**What you should do**
Within the entries below, how many lines carry the word "documentclass"? State the number and stop.

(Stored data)
##############################

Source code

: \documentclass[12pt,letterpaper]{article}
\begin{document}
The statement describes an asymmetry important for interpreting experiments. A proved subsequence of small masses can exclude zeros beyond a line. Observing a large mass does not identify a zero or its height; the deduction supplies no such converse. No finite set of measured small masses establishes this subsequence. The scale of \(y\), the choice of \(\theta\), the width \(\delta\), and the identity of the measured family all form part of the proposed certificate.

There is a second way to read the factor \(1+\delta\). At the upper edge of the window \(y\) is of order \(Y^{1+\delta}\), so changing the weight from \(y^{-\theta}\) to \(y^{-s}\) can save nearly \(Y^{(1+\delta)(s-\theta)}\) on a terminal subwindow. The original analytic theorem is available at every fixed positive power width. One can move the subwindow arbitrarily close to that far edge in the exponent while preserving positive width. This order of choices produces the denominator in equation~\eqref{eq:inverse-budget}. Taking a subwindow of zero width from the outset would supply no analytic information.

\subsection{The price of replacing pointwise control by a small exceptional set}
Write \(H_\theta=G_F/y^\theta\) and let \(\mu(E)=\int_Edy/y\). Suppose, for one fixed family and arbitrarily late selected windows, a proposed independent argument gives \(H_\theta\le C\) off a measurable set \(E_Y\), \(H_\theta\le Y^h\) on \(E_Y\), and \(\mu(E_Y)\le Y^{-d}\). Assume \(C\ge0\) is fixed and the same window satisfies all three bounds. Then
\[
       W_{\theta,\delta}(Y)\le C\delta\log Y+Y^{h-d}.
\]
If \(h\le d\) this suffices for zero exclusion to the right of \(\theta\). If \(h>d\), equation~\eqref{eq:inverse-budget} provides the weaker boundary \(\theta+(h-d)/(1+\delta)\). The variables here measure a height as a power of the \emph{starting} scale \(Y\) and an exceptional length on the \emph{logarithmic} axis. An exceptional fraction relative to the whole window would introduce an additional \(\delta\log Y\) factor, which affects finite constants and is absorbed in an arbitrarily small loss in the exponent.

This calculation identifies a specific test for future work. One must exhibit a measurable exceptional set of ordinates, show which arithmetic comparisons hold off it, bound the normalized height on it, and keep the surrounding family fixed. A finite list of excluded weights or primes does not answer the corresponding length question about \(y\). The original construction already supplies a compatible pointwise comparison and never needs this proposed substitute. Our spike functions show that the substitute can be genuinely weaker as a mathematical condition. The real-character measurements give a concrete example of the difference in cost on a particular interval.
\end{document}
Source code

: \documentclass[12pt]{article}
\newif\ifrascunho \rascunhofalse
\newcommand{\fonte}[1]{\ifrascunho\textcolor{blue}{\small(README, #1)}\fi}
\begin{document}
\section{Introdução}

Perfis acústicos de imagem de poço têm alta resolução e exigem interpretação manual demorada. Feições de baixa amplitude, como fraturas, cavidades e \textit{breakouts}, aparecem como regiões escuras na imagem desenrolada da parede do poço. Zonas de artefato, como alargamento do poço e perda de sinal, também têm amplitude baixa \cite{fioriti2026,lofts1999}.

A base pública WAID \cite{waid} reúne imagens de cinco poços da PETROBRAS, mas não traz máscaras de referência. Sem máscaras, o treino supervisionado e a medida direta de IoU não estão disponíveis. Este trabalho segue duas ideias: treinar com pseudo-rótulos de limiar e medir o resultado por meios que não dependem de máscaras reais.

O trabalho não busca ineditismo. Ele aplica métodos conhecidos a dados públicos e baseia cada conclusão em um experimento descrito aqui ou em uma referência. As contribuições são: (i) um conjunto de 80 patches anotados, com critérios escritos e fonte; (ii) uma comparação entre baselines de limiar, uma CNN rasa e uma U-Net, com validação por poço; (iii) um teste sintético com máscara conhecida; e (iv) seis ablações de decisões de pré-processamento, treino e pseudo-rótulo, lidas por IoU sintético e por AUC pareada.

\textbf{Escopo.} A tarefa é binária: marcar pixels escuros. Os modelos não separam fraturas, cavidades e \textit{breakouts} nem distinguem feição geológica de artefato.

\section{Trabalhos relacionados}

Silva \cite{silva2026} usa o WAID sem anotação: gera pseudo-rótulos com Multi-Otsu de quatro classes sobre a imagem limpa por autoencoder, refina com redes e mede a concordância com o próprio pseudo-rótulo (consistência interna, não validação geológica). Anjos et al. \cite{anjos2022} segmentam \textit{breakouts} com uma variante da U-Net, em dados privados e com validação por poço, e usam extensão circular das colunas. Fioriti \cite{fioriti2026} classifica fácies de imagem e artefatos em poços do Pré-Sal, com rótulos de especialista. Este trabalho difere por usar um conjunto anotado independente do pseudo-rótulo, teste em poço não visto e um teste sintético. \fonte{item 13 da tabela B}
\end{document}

##############################

**Response to this exercise**
2